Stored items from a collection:
= Beginning of Section =

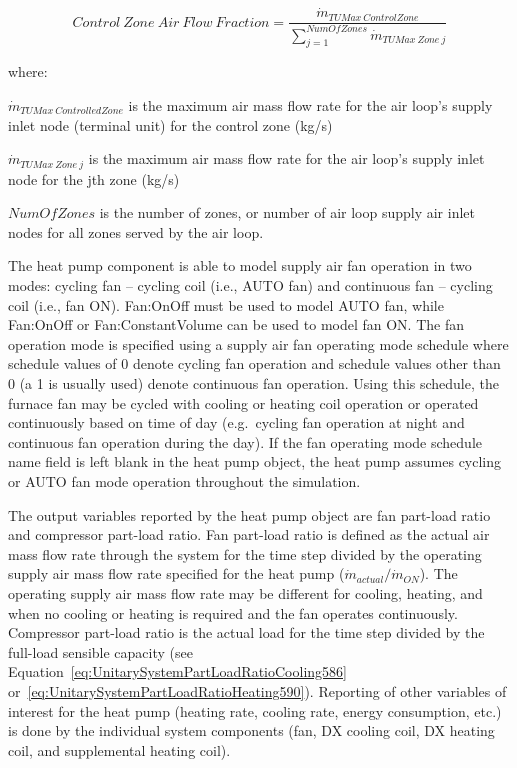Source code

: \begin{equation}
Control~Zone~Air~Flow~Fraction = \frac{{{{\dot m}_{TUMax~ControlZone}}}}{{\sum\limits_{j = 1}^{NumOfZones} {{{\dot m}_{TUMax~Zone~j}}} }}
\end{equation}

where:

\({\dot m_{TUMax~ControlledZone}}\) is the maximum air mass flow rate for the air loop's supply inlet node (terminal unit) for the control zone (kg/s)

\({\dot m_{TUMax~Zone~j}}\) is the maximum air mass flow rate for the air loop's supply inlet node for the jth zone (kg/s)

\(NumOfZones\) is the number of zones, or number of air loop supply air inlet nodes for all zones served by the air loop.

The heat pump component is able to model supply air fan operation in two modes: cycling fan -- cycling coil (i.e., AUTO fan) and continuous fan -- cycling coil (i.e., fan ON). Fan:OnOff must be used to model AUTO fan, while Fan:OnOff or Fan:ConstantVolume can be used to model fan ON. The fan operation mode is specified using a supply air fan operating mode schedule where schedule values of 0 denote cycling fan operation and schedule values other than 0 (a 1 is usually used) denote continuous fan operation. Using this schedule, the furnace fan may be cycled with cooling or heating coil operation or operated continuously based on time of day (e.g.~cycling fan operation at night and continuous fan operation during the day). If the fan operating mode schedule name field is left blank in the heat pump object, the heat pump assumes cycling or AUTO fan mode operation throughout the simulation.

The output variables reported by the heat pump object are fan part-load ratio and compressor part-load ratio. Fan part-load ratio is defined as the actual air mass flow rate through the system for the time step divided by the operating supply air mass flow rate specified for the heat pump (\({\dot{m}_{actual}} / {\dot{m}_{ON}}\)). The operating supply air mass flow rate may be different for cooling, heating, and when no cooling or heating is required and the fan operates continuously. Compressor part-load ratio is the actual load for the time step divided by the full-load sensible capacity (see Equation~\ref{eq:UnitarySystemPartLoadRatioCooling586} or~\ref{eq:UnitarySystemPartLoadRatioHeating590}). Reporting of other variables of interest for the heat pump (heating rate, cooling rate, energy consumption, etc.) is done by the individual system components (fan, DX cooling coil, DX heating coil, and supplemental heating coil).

= End of Section =

From the entries above, extract each line containing "NumOfZones".

# [Exercise output]
Control~Zone~Air~Flow~Fraction = \frac{{{{\dot m}_{TUMax~ControlZone}}}}{{\sum\limits_{j = 1}^{NumOfZones} {{{\dot m}_{TUMax~Zone~j}}} }}
\(NumOfZones\) is the number of zones, or number of air loop supply air inlet nodes for all zones served by the air loop.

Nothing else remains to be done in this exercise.